Records supplied Block Start

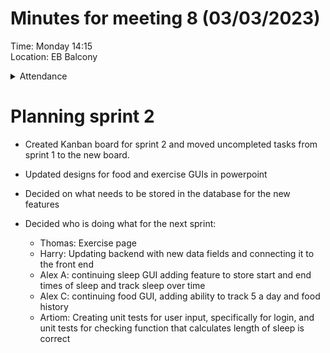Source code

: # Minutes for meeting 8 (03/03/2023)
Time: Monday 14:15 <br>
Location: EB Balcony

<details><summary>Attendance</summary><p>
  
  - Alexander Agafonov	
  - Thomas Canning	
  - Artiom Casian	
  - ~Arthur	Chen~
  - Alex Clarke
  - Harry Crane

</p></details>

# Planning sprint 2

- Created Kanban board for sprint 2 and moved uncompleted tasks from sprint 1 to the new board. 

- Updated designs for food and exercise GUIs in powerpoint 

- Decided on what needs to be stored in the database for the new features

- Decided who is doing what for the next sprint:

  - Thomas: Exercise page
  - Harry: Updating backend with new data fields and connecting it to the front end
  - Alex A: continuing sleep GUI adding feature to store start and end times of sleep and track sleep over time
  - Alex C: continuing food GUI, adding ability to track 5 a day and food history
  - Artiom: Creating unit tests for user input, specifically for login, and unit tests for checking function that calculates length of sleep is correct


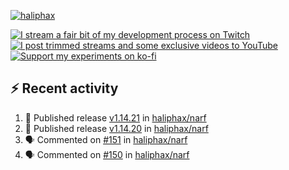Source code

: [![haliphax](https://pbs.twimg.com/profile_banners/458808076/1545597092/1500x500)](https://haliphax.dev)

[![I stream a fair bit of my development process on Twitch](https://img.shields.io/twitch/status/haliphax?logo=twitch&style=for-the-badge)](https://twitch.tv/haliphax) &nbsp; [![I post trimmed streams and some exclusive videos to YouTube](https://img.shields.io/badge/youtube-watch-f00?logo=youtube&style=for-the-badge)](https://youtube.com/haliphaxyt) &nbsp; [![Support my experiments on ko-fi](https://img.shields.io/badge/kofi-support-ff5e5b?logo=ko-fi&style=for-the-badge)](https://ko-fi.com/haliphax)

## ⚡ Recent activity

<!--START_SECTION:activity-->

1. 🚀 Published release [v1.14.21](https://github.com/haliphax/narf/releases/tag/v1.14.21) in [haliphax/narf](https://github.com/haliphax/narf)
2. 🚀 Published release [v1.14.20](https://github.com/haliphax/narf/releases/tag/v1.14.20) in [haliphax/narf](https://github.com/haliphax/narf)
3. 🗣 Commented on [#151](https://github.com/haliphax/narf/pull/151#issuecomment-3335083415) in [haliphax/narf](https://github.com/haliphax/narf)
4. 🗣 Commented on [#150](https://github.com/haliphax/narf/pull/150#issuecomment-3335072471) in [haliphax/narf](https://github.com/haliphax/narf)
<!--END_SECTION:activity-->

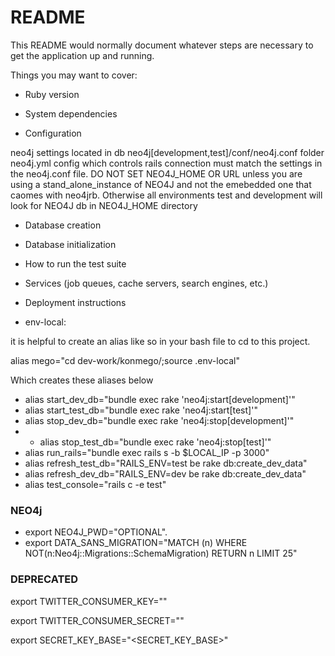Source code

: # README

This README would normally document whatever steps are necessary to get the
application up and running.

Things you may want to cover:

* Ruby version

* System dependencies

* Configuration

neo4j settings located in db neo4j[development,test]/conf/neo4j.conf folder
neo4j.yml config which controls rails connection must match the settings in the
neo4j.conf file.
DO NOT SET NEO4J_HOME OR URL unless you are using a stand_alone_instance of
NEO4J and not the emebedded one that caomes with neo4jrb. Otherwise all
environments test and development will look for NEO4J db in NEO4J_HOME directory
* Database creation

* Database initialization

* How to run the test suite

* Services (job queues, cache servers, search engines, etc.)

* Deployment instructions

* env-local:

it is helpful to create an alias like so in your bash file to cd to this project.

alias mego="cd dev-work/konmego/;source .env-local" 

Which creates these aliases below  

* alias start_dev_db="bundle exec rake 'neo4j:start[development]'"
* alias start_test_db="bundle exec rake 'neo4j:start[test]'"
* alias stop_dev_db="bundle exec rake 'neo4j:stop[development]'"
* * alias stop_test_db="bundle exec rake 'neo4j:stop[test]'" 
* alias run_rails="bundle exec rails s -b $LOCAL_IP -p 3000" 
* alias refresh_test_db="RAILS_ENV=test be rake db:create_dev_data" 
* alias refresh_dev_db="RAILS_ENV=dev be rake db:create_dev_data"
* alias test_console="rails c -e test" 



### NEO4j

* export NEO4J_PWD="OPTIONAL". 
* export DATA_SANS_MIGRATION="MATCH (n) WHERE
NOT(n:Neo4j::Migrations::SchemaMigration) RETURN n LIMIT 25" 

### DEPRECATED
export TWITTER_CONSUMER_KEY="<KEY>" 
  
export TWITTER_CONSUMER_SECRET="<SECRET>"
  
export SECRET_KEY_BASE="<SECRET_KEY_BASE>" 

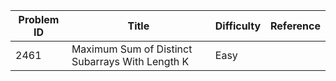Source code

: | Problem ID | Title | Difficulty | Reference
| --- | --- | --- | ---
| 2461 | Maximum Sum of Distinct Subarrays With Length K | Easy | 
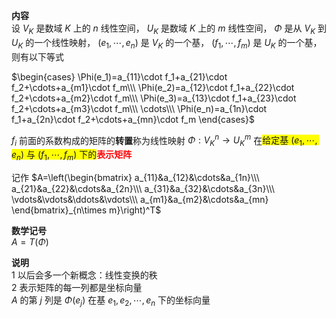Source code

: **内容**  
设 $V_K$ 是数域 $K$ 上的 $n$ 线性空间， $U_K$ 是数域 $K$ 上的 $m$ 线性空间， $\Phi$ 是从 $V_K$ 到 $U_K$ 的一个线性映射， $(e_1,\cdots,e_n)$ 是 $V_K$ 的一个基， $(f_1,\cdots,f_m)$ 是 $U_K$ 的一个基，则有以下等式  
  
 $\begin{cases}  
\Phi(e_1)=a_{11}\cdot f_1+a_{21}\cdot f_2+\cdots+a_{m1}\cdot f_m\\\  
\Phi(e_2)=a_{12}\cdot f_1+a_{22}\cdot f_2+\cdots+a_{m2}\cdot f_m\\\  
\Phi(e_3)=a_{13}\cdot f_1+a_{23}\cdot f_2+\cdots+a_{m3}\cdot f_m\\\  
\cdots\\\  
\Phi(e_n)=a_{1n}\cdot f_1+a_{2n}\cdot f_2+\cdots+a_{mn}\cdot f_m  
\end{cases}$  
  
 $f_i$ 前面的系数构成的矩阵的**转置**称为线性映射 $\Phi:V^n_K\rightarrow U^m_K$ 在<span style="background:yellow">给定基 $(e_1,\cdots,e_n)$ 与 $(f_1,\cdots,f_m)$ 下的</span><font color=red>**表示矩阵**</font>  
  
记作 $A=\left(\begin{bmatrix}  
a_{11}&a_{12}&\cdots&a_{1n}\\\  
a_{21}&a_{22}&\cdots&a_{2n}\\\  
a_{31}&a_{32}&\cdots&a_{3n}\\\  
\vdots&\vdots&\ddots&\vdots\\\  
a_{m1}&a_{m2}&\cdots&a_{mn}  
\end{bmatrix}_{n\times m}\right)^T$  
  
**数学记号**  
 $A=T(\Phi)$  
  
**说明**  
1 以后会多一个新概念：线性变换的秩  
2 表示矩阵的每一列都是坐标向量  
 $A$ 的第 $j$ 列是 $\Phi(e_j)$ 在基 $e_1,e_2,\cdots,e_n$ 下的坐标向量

Records supplied Block End

• _What is required_: Please output every record above exactly as written, leaving out the pictures.

• _Completed exercise_:
Source code

: # Minutes for meeting 8 (03/03/2023)
Time: Monday 14:15 <br>
Location: EB Balcony

<details><summary>Attendance</summary><p>
  
  - Alexander Agafonov	
  - Thomas Canning	
  - Artiom Casian	
  - ~Arthur	Chen~
  - Alex Clarke
  - Harry Crane

</p></details>

# Planning sprint 2

- Created Kanban board for sprint 2 and moved uncompleted tasks from sprint 1 to the new board. 

- Updated designs for food and exercise GUIs in powerpoint 

- Decided on what needs to be stored in the database for the new features

- Decided who is doing what for the next sprint:

  - Thomas: Exercise page
  - Harry: Updating backend with new data fields and connecting it to the front end
  - Alex A: continuing sleep GUI adding feature to store start and end times of sleep and track sleep over time
  - Alex C: continuing food GUI, adding ability to track 5 a day and food history
  - Artiom: Creating unit tests for user input, specifically for login, and unit tests for checking function that calculates length of sleep is correct


Source code

: [![haliphax](https://pbs.twimg.com/profile_banners/458808076/1545597092/1500x500)](https://haliphax.dev)

[![I stream a fair bit of my development process on Twitch](https://img.shields.io/twitch/status/haliphax?logo=twitch&style=for-the-badge)](https://twitch.tv/haliphax) &nbsp; [![I post trimmed streams and some exclusive videos to YouTube](https://img.shields.io/badge/youtube-watch-f00?logo=youtube&style=for-the-badge)](https://youtube.com/haliphaxyt) &nbsp; [![Support my experiments on ko-fi](https://img.shields.io/badge/kofi-support-ff5e5b?logo=ko-fi&style=for-the-badge)](https://ko-fi.com/haliphax)

## ⚡ Recent activity

<!--START_SECTION:activity-->

1. 🚀 Published release [v1.14.21](https://github.com/haliphax/narf/releases/tag/v1.14.21) in [haliphax/narf](https://github.com/haliphax/narf)
2. 🚀 Published release [v1.14.20](https://github.com/haliphax/narf/releases/tag/v1.14.20) in [haliphax/narf](https://github.com/haliphax/narf)
3. 🗣 Commented on [#151](https://github.com/haliphax/narf/pull/151#issuecomment-3335083415) in [haliphax/narf](https://github.com/haliphax/narf)
4. 🗣 Commented on [#150](https://github.com/haliphax/narf/pull/150#issuecomment-3335072471) in [haliphax/narf](https://github.com/haliphax/narf)
<!--END_SECTION:activity-->

Source code

: # README

This README would normally document whatever steps are necessary to get the
application up and running.

Things you may want to cover:

* Ruby version

* System dependencies

* Configuration

neo4j settings located in db neo4j[development,test]/conf/neo4j.conf folder
neo4j.yml config which controls rails connection must match the settings in the
neo4j.conf file.
DO NOT SET NEO4J_HOME OR URL unless you are using a stand_alone_instance of
NEO4J and not the emebedded one that caomes with neo4jrb. Otherwise all
environments test and development will look for NEO4J db in NEO4J_HOME directory
* Database creation

* Database initialization

* How to run the test suite

* Services (job queues, cache servers, search engines, etc.)

* Deployment instructions

* env-local:

it is helpful to create an alias like so in your bash file to cd to this project.

alias mego="cd dev-work/konmego/;source .env-local" 

Which creates these aliases below  

* alias start_dev_db="bundle exec rake 'neo4j:start[development]'"
* alias start_test_db="bundle exec rake 'neo4j:start[test]'"
* alias stop_dev_db="bundle exec rake 'neo4j:stop[development]'"
* * alias stop_test_db="bundle exec rake 'neo4j:stop[test]'" 
* alias run_rails="bundle exec rails s -b $LOCAL_IP -p 3000" 
* alias refresh_test_db="RAILS_ENV=test be rake db:create_dev_data" 
* alias refresh_dev_db="RAILS_ENV=dev be rake db:create_dev_data"
* alias test_console="rails c -e test" 



### NEO4j

* export NEO4J_PWD="OPTIONAL". 
* export DATA_SANS_MIGRATION="MATCH (n) WHERE
NOT(n:Neo4j::Migrations::SchemaMigration) RETURN n LIMIT 25" 

### DEPRECATED
export TWITTER_CONSUMER_KEY="<KEY>" 
  
export TWITTER_CONSUMER_SECRET="<SECRET>"
  
export SECRET_KEY_BASE="<SECRET_KEY_BASE>" 

Source code

: | Problem ID | Title | Difficulty | Reference
| --- | --- | --- | ---
| 2461 | Maximum Sum of Distinct Subarrays With Length K | Easy | 
Source code

: **内容**  
设 $V_K$ 是数域 $K$ 上的 $n$ 线性空间， $U_K$ 是数域 $K$ 上的 $m$ 线性空间， $\Phi$ 是从 $V_K$ 到 $U_K$ 的一个线性映射， $(e_1,\cdots,e_n)$ 是 $V_K$ 的一个基， $(f_1,\cdots,f_m)$ 是 $U_K$ 的一个基，则有以下等式  
  
 $\begin{cases}  
\Phi(e_1)=a_{11}\cdot f_1+a_{21}\cdot f_2+\cdots+a_{m1}\cdot f_m\\\  
\Phi(e_2)=a_{12}\cdot f_1+a_{22}\cdot f_2+\cdots+a_{m2}\cdot f_m\\\  
\Phi(e_3)=a_{13}\cdot f_1+a_{23}\cdot f_2+\cdots+a_{m3}\cdot f_m\\\  
\cdots\\\  
\Phi(e_n)=a_{1n}\cdot f_1+a_{2n}\cdot f_2+\cdots+a_{mn}\cdot f_m  
\end{cases}$  
  
 $f_i$ 前面的系数构成的矩阵的**转置**称为线性映射 $\Phi:V^n_K\rightarrow U^m_K$ 在<span style="background:yellow">给定基 $(e_1,\cdots,e_n)$ 与 $(f_1,\cdots,f_m)$ 下的</span><font color=red>**表示矩阵**</font>  
  
记作 $A=\left(\begin{bmatrix}  
a_{11}&a_{12}&\cdots&a_{1n}\\\  
a_{21}&a_{22}&\cdots&a_{2n}\\\  
a_{31}&a_{32}&\cdots&a_{3n}\\\  
\vdots&\vdots&\ddots&\vdots\\\  
a_{m1}&a_{m2}&\cdots&a_{mn}  
\end{bmatrix}_{n\times m}\right)^T$  
  
**数学记号**  
 $A=T(\Phi)$  
  
**说明**  
1 以后会多一个新概念：线性变换的秩  
2 表示矩阵的每一列都是坐标向量  
 $A$ 的第 $j$ 列是 $\Phi(e_j)$ 在基 $e_1,e_2,\cdots,e_n$ 下的坐标向量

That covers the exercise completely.